Alfonso Lanzieri (1985) è dottore di ricerca in filosofia dal 2017. Attualmente insegna filosofia presso la Facoltà Teologica di Napoli e l’ISSR “Duns Scoto” di Nola-Acerra. Si interessa principalmente di filosofia della conoscenza e filosofia della mente. Ha pubblicato saggi, articoli e monografie, tra cui Pensiero e realtà. Un'introduzione al "realismo critico" di Bernard Lonergan(Mimesis, 2017); Il corpo nell'anima. Henri Bergson e la filosofia della mente (Mimesis, 2022).
È giunto il momento di chiudere la mia breve riflessione a puntate su “democrazia e verità”. Naturalmente, non ho la minima pretesa di aver esaurito l’argomento, né di averne toccato tutti gli aspetti. Il mio è stato un tentativo cursorio utile, spero, a porre quantomeno il problema e a segnalare alcune piste di riflessione. Ora mi limito a richiamare un ultimo aspetto che mi sembra interessante e, insieme, riepilogativo.
Nelle importanti e, per certi versi, drammatiche pagine de La crisi delle scienze europee (1936), Edmund Husserl, a proposito delle origini della civiltà occidentale, parlava del telos europeo, della destinazione cui la nostra civiltà deve aderire in quanto iscritta nella sua propria origine: la razionalizzazione del mondo. La missione dell’Occidente, insomma, che viene alla luce con la nascita della filosofia, consiste nel dare una risposta razionale a tutte le domande dell’uomo. Se questa fiducia nelle possibilità della ragione viene meno, ecco che la nostra mastodontica impresa conoscitiva, per quanto possiamo incrementare la nostra potenza sulla natura per mezzo della tecno-scienza, alla fin fine risulta inutile: «Nella miseria della nostra vita – afferma Husserl nella Crisi – si sente dire che questa scienza non ha niente da dirci. Essa esclude di principio proprio quei problemi che sono i più scottanti per l’uomo, nei nostri tempi tormentati, si sente in balia del destino; i problemi del senso e del non-senso dell’esistenza umana nel suo complesso».
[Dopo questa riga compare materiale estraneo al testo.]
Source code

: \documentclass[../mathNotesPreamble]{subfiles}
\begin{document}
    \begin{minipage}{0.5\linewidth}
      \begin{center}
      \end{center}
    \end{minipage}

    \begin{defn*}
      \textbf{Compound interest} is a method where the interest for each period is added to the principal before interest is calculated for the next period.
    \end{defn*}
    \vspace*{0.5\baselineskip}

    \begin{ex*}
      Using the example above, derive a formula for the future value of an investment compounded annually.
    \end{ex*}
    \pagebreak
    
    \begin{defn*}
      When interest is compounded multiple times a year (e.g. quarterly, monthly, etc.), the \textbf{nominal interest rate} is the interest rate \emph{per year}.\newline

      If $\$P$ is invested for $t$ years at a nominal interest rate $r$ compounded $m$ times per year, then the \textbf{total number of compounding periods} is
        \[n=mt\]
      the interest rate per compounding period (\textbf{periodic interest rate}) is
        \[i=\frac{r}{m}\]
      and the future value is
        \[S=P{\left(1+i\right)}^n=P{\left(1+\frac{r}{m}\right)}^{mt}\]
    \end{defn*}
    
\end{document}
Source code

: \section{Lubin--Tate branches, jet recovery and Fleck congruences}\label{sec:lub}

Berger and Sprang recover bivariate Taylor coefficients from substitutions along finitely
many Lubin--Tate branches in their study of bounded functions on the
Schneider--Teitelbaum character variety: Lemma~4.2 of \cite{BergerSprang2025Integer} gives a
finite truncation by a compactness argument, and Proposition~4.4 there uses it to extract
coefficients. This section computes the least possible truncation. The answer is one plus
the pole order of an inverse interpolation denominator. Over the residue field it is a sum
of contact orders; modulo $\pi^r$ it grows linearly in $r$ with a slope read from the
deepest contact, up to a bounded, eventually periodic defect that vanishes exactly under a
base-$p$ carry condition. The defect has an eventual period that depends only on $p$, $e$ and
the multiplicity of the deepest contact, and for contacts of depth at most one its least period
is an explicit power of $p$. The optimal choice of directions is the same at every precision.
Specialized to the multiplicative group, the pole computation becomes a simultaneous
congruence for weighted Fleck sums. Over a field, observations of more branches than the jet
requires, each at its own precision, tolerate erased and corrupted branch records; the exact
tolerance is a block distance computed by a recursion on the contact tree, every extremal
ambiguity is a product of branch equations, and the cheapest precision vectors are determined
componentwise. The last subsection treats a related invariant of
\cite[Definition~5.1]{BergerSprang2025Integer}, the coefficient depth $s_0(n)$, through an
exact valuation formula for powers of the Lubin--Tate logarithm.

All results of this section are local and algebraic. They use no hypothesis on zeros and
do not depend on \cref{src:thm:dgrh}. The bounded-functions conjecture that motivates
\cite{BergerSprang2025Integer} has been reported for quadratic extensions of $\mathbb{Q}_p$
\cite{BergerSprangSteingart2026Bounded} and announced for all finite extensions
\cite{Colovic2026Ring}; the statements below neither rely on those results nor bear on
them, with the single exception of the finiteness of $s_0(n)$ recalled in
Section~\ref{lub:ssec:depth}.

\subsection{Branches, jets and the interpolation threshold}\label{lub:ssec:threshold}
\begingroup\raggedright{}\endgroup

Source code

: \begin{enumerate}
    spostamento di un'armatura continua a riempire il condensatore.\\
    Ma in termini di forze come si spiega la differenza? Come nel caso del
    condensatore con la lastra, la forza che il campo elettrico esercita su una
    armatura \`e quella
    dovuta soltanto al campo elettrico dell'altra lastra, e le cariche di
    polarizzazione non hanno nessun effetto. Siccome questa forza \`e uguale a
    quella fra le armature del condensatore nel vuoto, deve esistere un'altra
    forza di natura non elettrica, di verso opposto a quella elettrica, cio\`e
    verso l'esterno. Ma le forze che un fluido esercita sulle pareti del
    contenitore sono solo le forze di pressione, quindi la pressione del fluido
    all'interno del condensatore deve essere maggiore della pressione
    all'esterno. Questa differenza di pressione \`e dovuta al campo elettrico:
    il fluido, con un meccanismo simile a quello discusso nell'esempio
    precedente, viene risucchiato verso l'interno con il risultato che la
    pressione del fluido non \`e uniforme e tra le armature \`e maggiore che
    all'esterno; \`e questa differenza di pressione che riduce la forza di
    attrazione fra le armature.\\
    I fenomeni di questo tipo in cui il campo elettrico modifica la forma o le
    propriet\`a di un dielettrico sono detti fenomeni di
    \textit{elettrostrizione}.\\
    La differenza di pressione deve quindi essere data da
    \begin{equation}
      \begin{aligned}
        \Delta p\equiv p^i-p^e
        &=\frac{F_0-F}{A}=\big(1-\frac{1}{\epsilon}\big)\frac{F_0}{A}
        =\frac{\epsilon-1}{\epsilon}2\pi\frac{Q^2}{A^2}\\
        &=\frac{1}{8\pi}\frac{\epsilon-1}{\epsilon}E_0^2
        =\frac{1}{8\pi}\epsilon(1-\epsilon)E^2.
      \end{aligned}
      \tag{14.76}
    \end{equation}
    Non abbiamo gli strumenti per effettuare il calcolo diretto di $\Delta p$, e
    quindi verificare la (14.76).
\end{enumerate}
La “missione” europea, invece, secondo Husserl, è emersa quando in Grecia la verità è diventata un problema, quando cioè è nata la coscienza della «differenza tra la rappresentazione del mondo e il mondo reale», quando ciò che si riteneva vero in quanto appreso dal racconto mitico è stato problematizzato grazie alla distinzione tra la mia certezza e la verità, e tra la mia certezza e le certezze degli altri. In tal senso, il significato della parola “Europa” è unito in modo indissolubile allo spirito della libera critica e della libera normatività, spirito «impegnato in un compito infinito, che permea tutta l’umanità e crea nuovi e infiniti ideali». Come ha scritto Vincenzo Costa, allora, «l’identità europea, proprio in virtù della sua strutturale apertura alla verità, in quanto è interrogazione che investe il senso della totalità, travalica le peculiarità storiche e culturali che pure la caratterizzano di fatto. Proprio in virtù della sua apertura alla verità essa ha un’identità aperta perché – a differenza delle culture mitiche – a definirla non è la difesa di una verità particolare, bensì la disponibilità a lasciarsi interrogare, a modificare – sulla base di ragioni – i propri costumi e le proprie credenza» (V. Costa, Husserl, Carocci, Roma 20164, p. 177).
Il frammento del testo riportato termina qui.